- [MATERIAL SHOWN]
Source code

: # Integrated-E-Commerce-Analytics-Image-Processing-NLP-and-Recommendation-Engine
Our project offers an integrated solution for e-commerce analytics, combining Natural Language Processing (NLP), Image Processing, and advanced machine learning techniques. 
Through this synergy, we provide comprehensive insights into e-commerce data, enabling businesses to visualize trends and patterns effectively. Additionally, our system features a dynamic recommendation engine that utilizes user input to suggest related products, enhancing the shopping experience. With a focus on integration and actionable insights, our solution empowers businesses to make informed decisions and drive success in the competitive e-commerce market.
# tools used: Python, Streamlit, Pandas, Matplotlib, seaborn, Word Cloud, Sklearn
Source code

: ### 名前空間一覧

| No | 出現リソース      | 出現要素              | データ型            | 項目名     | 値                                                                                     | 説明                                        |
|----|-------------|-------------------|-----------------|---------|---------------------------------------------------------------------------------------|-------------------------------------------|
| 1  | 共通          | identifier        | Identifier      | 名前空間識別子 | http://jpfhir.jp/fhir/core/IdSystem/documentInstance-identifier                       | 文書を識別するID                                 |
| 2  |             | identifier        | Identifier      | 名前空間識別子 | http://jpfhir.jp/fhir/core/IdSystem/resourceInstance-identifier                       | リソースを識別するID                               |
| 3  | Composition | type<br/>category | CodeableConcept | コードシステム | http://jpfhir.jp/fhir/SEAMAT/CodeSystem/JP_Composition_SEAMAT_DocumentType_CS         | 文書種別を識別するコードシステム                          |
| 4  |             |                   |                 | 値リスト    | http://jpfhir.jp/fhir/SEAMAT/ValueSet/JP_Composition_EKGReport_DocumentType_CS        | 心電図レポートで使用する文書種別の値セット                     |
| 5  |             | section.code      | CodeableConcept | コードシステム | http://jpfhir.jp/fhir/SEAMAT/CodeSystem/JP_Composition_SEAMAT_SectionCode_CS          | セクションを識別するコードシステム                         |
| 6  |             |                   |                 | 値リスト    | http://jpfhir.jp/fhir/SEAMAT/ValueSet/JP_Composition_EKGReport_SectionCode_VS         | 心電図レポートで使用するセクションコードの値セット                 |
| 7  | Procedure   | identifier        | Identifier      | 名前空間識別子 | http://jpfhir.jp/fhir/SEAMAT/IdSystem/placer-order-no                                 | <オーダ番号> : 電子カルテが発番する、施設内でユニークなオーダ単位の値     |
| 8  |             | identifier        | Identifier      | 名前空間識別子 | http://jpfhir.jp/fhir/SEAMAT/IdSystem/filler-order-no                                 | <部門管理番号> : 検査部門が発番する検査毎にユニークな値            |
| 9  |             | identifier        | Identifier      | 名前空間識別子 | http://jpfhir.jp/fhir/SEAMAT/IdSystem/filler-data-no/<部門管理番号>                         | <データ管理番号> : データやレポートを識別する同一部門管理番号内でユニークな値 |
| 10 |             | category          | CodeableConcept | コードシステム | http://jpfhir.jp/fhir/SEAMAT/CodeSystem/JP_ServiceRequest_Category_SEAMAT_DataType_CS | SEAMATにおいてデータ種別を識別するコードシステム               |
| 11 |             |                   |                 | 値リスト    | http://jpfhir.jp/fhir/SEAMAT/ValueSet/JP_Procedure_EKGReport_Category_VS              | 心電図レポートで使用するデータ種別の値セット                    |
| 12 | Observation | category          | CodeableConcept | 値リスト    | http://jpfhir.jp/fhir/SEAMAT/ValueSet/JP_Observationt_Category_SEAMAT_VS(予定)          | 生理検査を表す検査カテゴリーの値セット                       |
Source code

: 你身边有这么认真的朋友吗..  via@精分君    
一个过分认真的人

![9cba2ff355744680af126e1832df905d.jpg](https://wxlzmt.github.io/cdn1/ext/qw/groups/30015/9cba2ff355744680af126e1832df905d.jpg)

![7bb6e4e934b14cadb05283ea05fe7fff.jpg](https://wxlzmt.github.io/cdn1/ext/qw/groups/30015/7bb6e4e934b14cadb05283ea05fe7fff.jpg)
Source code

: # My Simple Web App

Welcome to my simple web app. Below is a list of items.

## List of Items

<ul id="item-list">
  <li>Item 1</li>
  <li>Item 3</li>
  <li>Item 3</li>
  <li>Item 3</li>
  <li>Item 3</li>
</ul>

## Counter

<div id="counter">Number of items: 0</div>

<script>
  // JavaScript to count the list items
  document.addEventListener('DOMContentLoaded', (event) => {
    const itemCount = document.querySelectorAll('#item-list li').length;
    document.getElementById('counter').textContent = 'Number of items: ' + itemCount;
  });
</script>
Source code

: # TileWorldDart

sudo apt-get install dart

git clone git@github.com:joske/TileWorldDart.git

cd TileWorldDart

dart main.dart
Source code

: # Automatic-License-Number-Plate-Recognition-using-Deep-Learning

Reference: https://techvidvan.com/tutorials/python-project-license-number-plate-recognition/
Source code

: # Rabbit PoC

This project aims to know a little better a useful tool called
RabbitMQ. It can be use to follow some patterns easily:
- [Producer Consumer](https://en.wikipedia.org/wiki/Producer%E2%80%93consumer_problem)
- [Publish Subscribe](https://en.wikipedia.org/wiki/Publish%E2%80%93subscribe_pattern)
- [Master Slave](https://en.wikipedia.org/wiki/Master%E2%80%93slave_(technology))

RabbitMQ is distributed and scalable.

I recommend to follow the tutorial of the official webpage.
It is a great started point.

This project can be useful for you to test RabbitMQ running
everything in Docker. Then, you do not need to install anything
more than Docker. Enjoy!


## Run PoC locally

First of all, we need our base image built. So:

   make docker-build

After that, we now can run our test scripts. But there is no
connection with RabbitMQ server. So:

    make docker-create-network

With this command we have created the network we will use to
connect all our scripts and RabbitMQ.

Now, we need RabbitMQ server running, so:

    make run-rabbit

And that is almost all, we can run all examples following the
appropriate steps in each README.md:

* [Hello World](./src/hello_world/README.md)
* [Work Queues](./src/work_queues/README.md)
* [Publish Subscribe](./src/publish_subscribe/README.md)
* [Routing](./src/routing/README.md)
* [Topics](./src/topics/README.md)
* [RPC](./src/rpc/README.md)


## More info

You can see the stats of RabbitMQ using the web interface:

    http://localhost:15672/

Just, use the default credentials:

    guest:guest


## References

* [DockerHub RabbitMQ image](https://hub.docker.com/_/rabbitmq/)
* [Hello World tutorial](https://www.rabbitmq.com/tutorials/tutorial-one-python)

- [WHAT IS BEING ASKED]
Show the lines of the listing above with "make".

- [RESULT OF THIS TASK]
Through this synergy, we provide comprehensive insights into e-commerce data, enabling businesses to visualize trends and patterns effectively. Additionally, our system features a dynamic recommendation engine that utilizes user input to suggest related products, enhancing the shopping experience. With a focus on integration and actionable insights, our solution empowers businesses to make informed decisions and drive success in the competitive e-commerce market.
   make docker-build
    make docker-create-network
    make run-rabbit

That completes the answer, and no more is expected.